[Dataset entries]

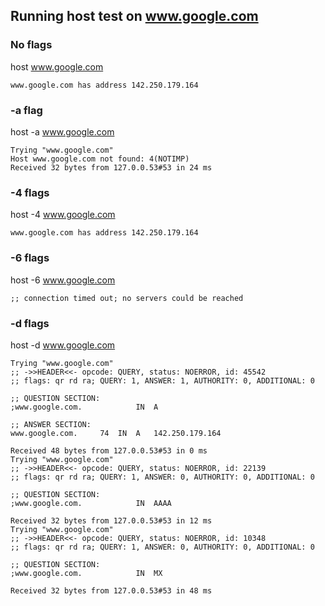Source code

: ## Running host test on www.google.com
### No flags
host www.google.com
```
www.google.com has address 142.250.179.164
```
### -a flag
host -a www.google.com
```
Trying "www.google.com"
Host www.google.com not found: 4(NOTIMP)
Received 32 bytes from 127.0.0.53#53 in 24 ms
```
### -4 flags
host -4 www.google.com
```
www.google.com has address 142.250.179.164
```
### -6 flags
host -6 www.google.com
```
;; connection timed out; no servers could be reached

```
### -d flags
host -d www.google.com
```
Trying "www.google.com"
;; ->>HEADER<<- opcode: QUERY, status: NOERROR, id: 45542
;; flags: qr rd ra; QUERY: 1, ANSWER: 1, AUTHORITY: 0, ADDITIONAL: 0

;; QUESTION SECTION:
;www.google.com.			IN	A

;; ANSWER SECTION:
www.google.com.		74	IN	A	142.250.179.164

Received 48 bytes from 127.0.0.53#53 in 0 ms
Trying "www.google.com"
;; ->>HEADER<<- opcode: QUERY, status: NOERROR, id: 22139
;; flags: qr rd ra; QUERY: 1, ANSWER: 0, AUTHORITY: 0, ADDITIONAL: 0

;; QUESTION SECTION:
;www.google.com.			IN	AAAA

Received 32 bytes from 127.0.0.53#53 in 12 ms
Trying "www.google.com"
;; ->>HEADER<<- opcode: QUERY, status: NOERROR, id: 10348
;; flags: qr rd ra; QUERY: 1, ANSWER: 0, AUTHORITY: 0, ADDITIONAL: 0

;; QUESTION SECTION:
;www.google.com.			IN	MX

Received 32 bytes from 127.0.0.53#53 in 48 ms
```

TASK DETAILS ::
Output the entries above exactly. Drop the pictures.

TASK OUTPUT ::
Source code

: ## Running host test on www.google.com
### No flags
host www.google.com
```
www.google.com has address 142.250.179.164
```
### -a flag
host -a www.google.com
```
Trying "www.google.com"
Host www.google.com not found: 4(NOTIMP)
Received 32 bytes from 127.0.0.53#53 in 24 ms
```
### -4 flags
host -4 www.google.com
```
www.google.com has address 142.250.179.164
```
### -6 flags
host -6 www.google.com
```
;; connection timed out; no servers could be reached

```
### -d flags
host -d www.google.com
```
Trying "www.google.com"
;; ->>HEADER<<- opcode: QUERY, status: NOERROR, id: 45542
;; flags: qr rd ra; QUERY: 1, ANSWER: 1, AUTHORITY: 0, ADDITIONAL: 0

;; QUESTION SECTION:
;www.google.com.			IN	A

;; ANSWER SECTION:
www.google.com.		74	IN	A	142.250.179.164

Received 48 bytes from 127.0.0.53#53 in 0 ms
Trying "www.google.com"
;; ->>HEADER<<- opcode: QUERY, status: NOERROR, id: 22139
;; flags: qr rd ra; QUERY: 1, ANSWER: 0, AUTHORITY: 0, ADDITIONAL: 0

;; QUESTION SECTION:
;www.google.com.			IN	AAAA

Received 32 bytes from 127.0.0.53#53 in 12 ms
Trying "www.google.com"
;; ->>HEADER<<- opcode: QUERY, status: NOERROR, id: 10348
;; flags: qr rd ra; QUERY: 1, ANSWER: 0, AUTHORITY: 0, ADDITIONAL: 0

;; QUESTION SECTION:
;www.google.com.			IN	MX

Received 32 bytes from 127.0.0.53#53 in 48 ms
```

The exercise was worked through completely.